Print each line once more, unchanged, from the line holding "4. **Optimized Parameters**: Speed" to the end of the listing below.

◇ ◇ ◇ ◇ ◇

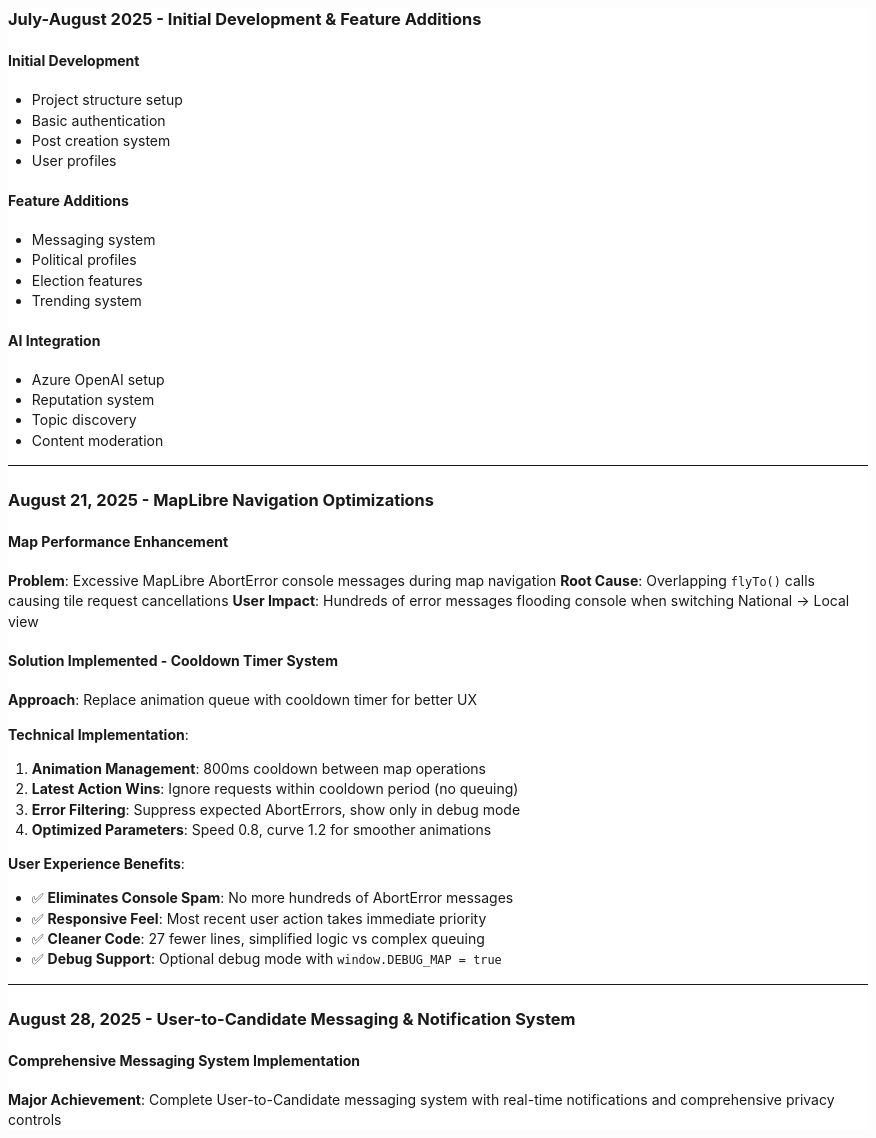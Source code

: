 
### July-August 2025 - Initial Development & Feature Additions

#### Initial Development
- Project structure setup
- Basic authentication
- Post creation system
- User profiles

#### Feature Additions
- Messaging system
- Political profiles
- Election features
- Trending system

#### AI Integration
- Azure OpenAI setup
- Reputation system
- Topic discovery
- Content moderation

---

### August 21, 2025 - MapLibre Navigation Optimizations

#### Map Performance Enhancement
**Problem**: Excessive MapLibre AbortError console messages during map navigation
**Root Cause**: Overlapping `flyTo()` calls causing tile request cancellations
**User Impact**: Hundreds of error messages flooding console when switching National → Local view

#### Solution Implemented - Cooldown Timer System
**Approach**: Replace animation queue with cooldown timer for better UX

**Technical Implementation**:
1. **Animation Management**: 800ms cooldown between map operations
2. **Latest Action Wins**: Ignore requests within cooldown period (no queuing)
3. **Error Filtering**: Suppress expected AbortErrors, show only in debug mode
4. **Optimized Parameters**: Speed 0.8, curve 1.2 for smoother animations

**User Experience Benefits**:
- ✅ **Eliminates Console Spam**: No more hundreds of AbortError messages
- ✅ **Responsive Feel**: Most recent user action takes immediate priority
- ✅ **Cleaner Code**: 27 fewer lines, simplified logic vs complex queuing
- ✅ **Debug Support**: Optional debug mode with `window.DEBUG_MAP = true`

---

### August 28, 2025 - User-to-Candidate Messaging & Notification System

#### Comprehensive Messaging System Implementation
**Major Achievement**: Complete User-to-Candidate messaging system with real-time notifications and comprehensive privacy controls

◇ ◇ ◇ ◇ ◇

◆ **Solution for this exercise**
4. **Optimized Parameters**: Speed 0.8, curve 1.2 for smoother animations

**User Experience Benefits**:
- ✅ **Eliminates Console Spam**: No more hundreds of AbortError messages
- ✅ **Responsive Feel**: Most recent user action takes immediate priority
- ✅ **Cleaner Code**: 27 fewer lines, simplified logic vs complex queuing
- ✅ **Debug Support**: Optional debug mode with `window.DEBUG_MAP = true`

---

### August 28, 2025 - User-to-Candidate Messaging & Notification System

#### Comprehensive Messaging System Implementation
**Major Achievement**: Complete User-to-Candidate messaging system with real-time notifications and comprehensive privacy controls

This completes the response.